[SUPPLIED MATERIAL Boundary: Start]
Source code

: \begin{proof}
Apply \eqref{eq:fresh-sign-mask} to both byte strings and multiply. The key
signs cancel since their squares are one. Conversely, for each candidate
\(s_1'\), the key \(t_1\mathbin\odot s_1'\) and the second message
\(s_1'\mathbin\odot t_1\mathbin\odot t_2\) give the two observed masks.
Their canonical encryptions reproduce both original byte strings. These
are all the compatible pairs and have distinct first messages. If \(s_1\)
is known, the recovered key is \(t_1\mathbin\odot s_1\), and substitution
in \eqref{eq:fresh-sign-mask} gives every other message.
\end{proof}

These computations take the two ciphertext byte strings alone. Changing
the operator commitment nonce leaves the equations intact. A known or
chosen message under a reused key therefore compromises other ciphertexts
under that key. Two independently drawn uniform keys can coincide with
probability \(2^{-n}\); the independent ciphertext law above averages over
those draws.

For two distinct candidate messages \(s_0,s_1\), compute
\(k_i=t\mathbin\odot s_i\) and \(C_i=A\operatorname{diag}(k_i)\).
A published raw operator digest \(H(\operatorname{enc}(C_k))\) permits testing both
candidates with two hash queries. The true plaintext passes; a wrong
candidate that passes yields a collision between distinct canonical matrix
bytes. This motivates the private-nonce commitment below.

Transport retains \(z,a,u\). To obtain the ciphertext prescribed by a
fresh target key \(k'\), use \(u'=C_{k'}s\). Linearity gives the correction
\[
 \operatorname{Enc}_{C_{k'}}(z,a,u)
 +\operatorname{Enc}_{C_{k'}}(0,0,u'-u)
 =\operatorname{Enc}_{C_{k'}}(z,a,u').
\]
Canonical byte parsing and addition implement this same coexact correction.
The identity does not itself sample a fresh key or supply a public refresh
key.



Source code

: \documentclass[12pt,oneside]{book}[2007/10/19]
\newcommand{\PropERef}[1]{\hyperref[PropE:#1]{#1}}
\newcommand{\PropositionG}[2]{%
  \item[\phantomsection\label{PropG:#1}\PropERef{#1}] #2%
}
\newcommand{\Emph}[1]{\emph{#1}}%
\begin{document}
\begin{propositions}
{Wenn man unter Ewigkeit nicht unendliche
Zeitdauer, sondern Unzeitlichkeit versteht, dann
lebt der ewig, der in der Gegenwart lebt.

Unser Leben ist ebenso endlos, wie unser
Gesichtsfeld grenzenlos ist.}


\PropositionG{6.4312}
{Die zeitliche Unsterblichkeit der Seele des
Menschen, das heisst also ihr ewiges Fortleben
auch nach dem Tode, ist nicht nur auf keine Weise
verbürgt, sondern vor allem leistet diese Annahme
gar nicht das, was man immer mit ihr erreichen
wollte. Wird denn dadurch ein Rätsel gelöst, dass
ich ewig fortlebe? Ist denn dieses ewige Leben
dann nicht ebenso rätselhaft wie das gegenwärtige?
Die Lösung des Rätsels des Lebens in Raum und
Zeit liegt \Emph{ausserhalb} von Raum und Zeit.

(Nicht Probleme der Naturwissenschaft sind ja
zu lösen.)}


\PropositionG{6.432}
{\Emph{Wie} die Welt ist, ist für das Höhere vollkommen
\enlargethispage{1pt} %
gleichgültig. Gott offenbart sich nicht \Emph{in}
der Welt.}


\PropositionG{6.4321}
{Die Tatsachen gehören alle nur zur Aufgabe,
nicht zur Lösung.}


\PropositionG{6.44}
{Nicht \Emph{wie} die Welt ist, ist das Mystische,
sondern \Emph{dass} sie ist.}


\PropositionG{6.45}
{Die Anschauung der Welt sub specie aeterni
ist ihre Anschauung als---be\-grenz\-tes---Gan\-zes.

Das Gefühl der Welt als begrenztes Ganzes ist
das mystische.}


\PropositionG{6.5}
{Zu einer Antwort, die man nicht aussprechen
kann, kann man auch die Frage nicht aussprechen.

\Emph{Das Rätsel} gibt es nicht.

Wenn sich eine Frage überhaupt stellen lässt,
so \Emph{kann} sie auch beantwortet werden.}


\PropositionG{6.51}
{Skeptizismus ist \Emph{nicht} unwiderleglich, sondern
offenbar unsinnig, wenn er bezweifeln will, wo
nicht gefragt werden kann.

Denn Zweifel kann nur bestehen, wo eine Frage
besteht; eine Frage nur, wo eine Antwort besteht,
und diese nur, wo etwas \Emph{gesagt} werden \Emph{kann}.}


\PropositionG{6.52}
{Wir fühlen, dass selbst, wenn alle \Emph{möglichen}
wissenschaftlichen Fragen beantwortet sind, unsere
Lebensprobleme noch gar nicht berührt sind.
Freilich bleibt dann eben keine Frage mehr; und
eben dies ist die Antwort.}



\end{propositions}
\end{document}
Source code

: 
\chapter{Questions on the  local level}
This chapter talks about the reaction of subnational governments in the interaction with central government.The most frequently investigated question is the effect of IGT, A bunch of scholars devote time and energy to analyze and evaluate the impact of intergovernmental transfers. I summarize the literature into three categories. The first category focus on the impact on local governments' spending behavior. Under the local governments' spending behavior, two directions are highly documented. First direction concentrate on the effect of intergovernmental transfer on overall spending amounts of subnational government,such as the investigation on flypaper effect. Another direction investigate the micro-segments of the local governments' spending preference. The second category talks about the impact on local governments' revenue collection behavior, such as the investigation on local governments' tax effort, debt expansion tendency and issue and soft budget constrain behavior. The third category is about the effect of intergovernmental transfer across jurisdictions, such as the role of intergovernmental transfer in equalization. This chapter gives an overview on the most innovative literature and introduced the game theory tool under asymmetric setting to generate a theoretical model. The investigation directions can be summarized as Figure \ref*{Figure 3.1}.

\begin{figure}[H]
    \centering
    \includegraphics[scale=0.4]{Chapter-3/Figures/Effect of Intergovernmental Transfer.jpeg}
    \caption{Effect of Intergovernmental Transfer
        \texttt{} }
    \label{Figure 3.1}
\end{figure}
[SUPPLIED MATERIAL Boundary: End]
PROBLEM TO WORK ON — Keeping every word in place, restate the entries above.

SOLUTION —
Source code

: \begin{proof}
Apply \eqref{eq:fresh-sign-mask} to both byte strings and multiply. The key
signs cancel since their squares are one. Conversely, for each candidate
\(s_1'\), the key \(t_1\mathbin\odot s_1'\) and the second message
\(s_1'\mathbin\odot t_1\mathbin\odot t_2\) give the two observed masks.
Their canonical encryptions reproduce both original byte strings. These
are all the compatible pairs and have distinct first messages. If \(s_1\)
is known, the recovered key is \(t_1\mathbin\odot s_1\), and substitution
in \eqref{eq:fresh-sign-mask} gives every other message.
\end{proof}

These computations take the two ciphertext byte strings alone. Changing
the operator commitment nonce leaves the equations intact. A known or
chosen message under a reused key therefore compromises other ciphertexts
under that key. Two independently drawn uniform keys can coincide with
probability \(2^{-n}\); the independent ciphertext law above averages over
those draws.

For two distinct candidate messages \(s_0,s_1\), compute
\(k_i=t\mathbin\odot s_i\) and \(C_i=A\operatorname{diag}(k_i)\).
A published raw operator digest \(H(\operatorname{enc}(C_k))\) permits testing both
candidates with two hash queries. The true plaintext passes; a wrong
candidate that passes yields a collision between distinct canonical matrix
bytes. This motivates the private-nonce commitment below.

Transport retains \(z,a,u\). To obtain the ciphertext prescribed by a
fresh target key \(k'\), use \(u'=C_{k'}s\). Linearity gives the correction
\[
 \operatorname{Enc}_{C_{k'}}(z,a,u)
 +\operatorname{Enc}_{C_{k'}}(0,0,u'-u)
 =\operatorname{Enc}_{C_{k'}}(z,a,u').
\]
Canonical byte parsing and addition implement this same coexact correction.
The identity does not itself sample a fresh key or supply a public refresh
key.



Source code

: \documentclass[12pt,oneside]{book}[2007/10/19]
\newcommand{\PropERef}[1]{\hyperref[PropE:#1]{#1}}
\newcommand{\PropositionG}[2]{%
  \item[\phantomsection\label{PropG:#1}\PropERef{#1}] #2%
}
\newcommand{\Emph}[1]{\emph{#1}}%
\begin{document}
\begin{propositions}
{Wenn man unter Ewigkeit nicht unendliche
Zeitdauer, sondern Unzeitlichkeit versteht, dann
lebt der ewig, der in der Gegenwart lebt.

Unser Leben ist ebenso endlos, wie unser
Gesichtsfeld grenzenlos ist.}


\PropositionG{6.4312}
{Die zeitliche Unsterblichkeit der Seele des
Menschen, das heisst also ihr ewiges Fortleben
auch nach dem Tode, ist nicht nur auf keine Weise
verbürgt, sondern vor allem leistet diese Annahme
gar nicht das, was man immer mit ihr erreichen
wollte. Wird denn dadurch ein Rätsel gelöst, dass
ich ewig fortlebe? Ist denn dieses ewige Leben
dann nicht ebenso rätselhaft wie das gegenwärtige?
Die Lösung des Rätsels des Lebens in Raum und
Zeit liegt \Emph{ausserhalb} von Raum und Zeit.

(Nicht Probleme der Naturwissenschaft sind ja
zu lösen.)}


\PropositionG{6.432}
{\Emph{Wie} die Welt ist, ist für das Höhere vollkommen
\enlargethispage{1pt} %
gleichgültig. Gott offenbart sich nicht \Emph{in}
der Welt.}


\PropositionG{6.4321}
{Die Tatsachen gehören alle nur zur Aufgabe,
nicht zur Lösung.}


\PropositionG{6.44}
{Nicht \Emph{wie} die Welt ist, ist das Mystische,
sondern \Emph{dass} sie ist.}


\PropositionG{6.45}
{Die Anschauung der Welt sub specie aeterni
ist ihre Anschauung als---be\-grenz\-tes---Gan\-zes.

Das Gefühl der Welt als begrenztes Ganzes ist
das mystische.}


\PropositionG{6.5}
{Zu einer Antwort, die man nicht aussprechen
kann, kann man auch die Frage nicht aussprechen.

\Emph{Das Rätsel} gibt es nicht.

Wenn sich eine Frage überhaupt stellen lässt,
so \Emph{kann} sie auch beantwortet werden.}


\PropositionG{6.51}
{Skeptizismus ist \Emph{nicht} unwiderleglich, sondern
offenbar unsinnig, wenn er bezweifeln will, wo
nicht gefragt werden kann.

Denn Zweifel kann nur bestehen, wo eine Frage
besteht; eine Frage nur, wo eine Antwort besteht,
und diese nur, wo etwas \Emph{gesagt} werden \Emph{kann}.}


\PropositionG{6.52}
{Wir fühlen, dass selbst, wenn alle \Emph{möglichen}
wissenschaftlichen Fragen beantwortet sind, unsere
Lebensprobleme noch gar nicht berührt sind.
Freilich bleibt dann eben keine Frage mehr; und
eben dies ist die Antwort.}



\end{propositions}
\end{document}
Source code

: 
\chapter{Questions on the  local level}
This chapter talks about the reaction of subnational governments in the interaction with central government.The most frequently investigated question is the effect of IGT, A bunch of scholars devote time and energy to analyze and evaluate the impact of intergovernmental transfers. I summarize the literature into three categories. The first category focus on the impact on local governments' spending behavior. Under the local governments' spending behavior, two directions are highly documented. First direction concentrate on the effect of intergovernmental transfer on overall spending amounts of subnational government,such as the investigation on flypaper effect. Another direction investigate the micro-segments of the local governments' spending preference. The second category talks about the impact on local governments' revenue collection behavior, such as the investigation on local governments' tax effort, debt expansion tendency and issue and soft budget constrain behavior. The third category is about the effect of intergovernmental transfer across jurisdictions, such as the role of intergovernmental transfer in equalization. This chapter gives an overview on the most innovative literature and introduced the game theory tool under asymmetric setting to generate a theoretical model. The investigation directions can be summarized as Figure \ref*{Figure 3.1}.

\begin{figure}[H]
    \centering
    \includegraphics[scale=0.4]{Chapter-3/Figures/Effect of Intergovernmental Transfer.jpeg}
    \caption{Effect of Intergovernmental Transfer
        \texttt{} }
    \label{Figure 3.1}
\end{figure}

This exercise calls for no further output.